┌──

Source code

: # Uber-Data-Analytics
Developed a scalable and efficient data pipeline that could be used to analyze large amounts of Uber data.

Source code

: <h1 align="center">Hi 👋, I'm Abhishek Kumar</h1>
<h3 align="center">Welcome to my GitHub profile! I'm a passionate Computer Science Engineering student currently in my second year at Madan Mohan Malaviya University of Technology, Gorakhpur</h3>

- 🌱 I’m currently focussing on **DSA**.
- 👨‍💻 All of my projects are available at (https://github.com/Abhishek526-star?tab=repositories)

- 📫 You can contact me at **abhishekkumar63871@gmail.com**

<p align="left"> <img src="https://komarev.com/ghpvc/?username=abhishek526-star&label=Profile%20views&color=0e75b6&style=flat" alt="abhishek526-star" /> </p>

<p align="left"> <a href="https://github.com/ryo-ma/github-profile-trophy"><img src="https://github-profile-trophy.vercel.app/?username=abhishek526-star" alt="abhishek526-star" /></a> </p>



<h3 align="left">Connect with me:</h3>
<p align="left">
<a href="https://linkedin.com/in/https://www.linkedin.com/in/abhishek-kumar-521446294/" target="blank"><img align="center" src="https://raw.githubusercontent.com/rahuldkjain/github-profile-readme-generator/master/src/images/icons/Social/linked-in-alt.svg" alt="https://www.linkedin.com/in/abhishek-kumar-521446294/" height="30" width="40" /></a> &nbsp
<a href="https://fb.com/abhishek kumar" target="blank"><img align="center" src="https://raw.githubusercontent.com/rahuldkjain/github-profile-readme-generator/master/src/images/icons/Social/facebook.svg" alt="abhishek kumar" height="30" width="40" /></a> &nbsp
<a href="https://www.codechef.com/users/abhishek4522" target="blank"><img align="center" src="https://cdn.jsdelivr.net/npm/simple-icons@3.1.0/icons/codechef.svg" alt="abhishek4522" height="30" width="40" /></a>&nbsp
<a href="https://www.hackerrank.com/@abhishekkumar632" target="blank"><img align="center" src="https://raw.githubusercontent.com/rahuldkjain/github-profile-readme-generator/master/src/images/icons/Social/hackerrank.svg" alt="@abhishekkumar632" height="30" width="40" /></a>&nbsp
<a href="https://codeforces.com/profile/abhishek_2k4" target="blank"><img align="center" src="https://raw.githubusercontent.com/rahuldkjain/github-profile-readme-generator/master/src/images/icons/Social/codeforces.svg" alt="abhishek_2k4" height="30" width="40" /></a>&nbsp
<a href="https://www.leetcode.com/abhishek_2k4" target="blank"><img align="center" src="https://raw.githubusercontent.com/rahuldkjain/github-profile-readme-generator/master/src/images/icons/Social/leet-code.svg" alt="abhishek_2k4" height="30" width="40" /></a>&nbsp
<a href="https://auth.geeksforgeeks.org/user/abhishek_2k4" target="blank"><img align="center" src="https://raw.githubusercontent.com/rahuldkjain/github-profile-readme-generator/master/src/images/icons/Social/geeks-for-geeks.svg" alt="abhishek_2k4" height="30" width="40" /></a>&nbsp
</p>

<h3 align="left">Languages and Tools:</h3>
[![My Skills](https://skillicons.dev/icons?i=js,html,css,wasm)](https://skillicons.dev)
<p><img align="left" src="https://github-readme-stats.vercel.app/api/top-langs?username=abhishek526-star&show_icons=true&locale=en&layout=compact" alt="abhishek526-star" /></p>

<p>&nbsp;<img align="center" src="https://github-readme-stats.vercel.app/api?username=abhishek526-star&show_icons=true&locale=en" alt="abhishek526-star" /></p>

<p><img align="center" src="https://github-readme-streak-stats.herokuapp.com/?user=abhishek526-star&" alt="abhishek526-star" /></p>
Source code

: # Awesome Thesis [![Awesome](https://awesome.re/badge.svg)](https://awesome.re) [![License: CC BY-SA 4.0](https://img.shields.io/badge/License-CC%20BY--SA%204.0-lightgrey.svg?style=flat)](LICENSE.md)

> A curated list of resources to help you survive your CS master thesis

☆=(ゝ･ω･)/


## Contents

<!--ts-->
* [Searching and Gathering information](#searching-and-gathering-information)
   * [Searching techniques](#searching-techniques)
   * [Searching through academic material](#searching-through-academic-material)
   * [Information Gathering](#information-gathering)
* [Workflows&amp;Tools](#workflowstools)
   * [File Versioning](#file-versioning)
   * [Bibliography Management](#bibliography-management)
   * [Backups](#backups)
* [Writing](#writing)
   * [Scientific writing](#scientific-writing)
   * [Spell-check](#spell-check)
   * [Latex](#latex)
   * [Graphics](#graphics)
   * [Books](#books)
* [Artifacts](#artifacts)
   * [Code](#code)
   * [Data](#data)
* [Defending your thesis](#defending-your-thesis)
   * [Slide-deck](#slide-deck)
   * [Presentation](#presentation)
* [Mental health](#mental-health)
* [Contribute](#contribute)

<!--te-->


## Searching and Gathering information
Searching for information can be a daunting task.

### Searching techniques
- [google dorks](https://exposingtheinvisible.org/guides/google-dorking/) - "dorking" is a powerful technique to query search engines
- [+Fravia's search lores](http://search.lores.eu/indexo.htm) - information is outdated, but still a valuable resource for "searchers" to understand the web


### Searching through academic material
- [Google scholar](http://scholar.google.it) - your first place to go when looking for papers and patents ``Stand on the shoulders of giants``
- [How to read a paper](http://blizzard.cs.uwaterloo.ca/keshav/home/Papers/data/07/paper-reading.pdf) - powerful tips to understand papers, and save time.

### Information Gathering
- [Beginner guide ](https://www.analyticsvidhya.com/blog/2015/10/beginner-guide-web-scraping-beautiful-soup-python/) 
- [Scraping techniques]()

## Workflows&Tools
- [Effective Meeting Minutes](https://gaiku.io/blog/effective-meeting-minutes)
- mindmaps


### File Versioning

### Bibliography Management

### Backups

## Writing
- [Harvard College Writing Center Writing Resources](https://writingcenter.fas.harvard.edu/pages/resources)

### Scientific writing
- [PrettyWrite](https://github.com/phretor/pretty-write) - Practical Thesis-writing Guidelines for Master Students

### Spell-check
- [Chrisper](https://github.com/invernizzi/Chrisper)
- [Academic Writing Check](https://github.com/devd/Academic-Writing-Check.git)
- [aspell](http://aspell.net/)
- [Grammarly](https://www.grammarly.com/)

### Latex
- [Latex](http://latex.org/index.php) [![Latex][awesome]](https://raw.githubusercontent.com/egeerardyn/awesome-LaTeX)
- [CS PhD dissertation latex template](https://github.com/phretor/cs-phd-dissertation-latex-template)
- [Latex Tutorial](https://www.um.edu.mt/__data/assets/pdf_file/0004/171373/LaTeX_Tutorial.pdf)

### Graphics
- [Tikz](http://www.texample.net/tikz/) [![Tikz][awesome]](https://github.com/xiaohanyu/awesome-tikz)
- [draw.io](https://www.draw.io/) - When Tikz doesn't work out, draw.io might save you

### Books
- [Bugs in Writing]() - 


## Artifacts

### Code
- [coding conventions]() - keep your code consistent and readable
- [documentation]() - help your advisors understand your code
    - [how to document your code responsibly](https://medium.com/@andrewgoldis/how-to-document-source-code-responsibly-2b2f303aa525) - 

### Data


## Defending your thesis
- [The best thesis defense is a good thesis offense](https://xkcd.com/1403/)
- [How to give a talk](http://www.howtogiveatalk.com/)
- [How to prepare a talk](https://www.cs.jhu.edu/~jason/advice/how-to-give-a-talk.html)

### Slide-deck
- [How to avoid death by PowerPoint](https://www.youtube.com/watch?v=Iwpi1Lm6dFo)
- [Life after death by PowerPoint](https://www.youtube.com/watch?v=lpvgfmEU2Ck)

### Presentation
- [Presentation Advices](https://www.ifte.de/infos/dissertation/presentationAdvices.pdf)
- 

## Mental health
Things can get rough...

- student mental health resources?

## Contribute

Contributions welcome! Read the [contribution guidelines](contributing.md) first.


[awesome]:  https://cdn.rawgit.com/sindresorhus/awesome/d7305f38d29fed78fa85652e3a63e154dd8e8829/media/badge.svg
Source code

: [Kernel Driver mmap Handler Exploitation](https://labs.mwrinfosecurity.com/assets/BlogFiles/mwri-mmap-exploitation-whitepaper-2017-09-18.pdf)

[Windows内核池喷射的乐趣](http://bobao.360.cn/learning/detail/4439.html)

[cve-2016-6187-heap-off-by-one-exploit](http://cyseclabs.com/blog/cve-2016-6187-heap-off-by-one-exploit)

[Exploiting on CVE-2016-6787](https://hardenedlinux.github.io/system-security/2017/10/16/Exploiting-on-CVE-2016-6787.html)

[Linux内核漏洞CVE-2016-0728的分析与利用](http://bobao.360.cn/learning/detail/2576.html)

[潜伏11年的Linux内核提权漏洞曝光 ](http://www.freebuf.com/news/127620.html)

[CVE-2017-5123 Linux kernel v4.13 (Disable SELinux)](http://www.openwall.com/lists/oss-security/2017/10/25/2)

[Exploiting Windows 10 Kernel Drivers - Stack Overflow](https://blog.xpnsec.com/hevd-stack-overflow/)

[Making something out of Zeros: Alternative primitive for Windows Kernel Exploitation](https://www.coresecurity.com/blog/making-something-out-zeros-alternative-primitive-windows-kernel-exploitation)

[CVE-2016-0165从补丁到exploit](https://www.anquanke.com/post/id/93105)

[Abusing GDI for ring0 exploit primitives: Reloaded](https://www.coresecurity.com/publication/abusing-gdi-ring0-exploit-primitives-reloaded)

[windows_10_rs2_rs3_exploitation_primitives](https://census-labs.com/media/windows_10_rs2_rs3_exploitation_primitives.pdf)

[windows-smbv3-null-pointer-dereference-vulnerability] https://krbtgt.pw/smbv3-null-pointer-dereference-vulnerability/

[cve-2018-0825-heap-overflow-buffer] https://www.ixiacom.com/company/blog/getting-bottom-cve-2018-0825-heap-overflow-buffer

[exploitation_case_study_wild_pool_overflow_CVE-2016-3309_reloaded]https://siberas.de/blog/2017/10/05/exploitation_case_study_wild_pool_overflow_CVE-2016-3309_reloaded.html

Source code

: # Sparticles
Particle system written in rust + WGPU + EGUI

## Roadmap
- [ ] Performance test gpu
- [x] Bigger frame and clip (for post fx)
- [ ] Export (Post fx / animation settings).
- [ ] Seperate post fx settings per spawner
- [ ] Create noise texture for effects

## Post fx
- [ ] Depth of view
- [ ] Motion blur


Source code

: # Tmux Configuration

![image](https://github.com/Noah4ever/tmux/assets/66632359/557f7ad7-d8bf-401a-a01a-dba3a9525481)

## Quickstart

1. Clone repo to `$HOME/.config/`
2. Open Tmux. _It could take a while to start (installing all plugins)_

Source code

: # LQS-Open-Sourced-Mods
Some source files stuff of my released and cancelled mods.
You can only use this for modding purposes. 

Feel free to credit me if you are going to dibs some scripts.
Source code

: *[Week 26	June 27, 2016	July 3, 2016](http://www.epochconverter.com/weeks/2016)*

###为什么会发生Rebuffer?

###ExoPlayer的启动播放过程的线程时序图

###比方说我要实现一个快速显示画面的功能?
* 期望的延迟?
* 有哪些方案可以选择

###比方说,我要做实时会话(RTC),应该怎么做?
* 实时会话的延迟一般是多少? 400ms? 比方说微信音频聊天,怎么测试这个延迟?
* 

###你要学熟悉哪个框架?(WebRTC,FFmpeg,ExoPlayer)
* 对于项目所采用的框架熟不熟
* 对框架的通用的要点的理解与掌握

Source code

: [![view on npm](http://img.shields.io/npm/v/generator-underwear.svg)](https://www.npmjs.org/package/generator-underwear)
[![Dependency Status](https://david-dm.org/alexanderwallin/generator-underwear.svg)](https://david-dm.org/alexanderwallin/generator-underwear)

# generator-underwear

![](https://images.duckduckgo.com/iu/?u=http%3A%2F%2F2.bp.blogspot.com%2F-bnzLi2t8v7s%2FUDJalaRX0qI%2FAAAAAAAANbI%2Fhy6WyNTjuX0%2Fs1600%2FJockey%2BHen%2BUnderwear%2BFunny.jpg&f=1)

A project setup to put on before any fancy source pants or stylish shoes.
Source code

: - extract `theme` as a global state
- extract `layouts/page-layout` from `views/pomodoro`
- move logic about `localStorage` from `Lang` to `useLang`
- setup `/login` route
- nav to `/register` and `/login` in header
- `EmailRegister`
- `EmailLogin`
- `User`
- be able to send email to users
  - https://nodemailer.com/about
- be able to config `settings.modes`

└──

Activity: Output exactly the lines of the material above from the one containing "- [draw.io](https://www.draw.io/) - When" up to and including the one containing "- [How to give".

Reply:
- [draw.io](https://www.draw.io/) - When Tikz doesn't work out, draw.io might save you

### Books
- [Bugs in Writing]() - 


## Artifacts

### Code
- [coding conventions]() - keep your code consistent and readable
- [documentation]() - help your advisors understand your code
    - [how to document your code responsibly](https://medium.com/@andrewgoldis/how-to-document-source-code-responsibly-2b2f303aa525) - 

### Data


## Defending your thesis
- [The best thesis defense is a good thesis offense](https://xkcd.com/1403/)
- [How to give a talk](http://www.howtogiveatalk.com/)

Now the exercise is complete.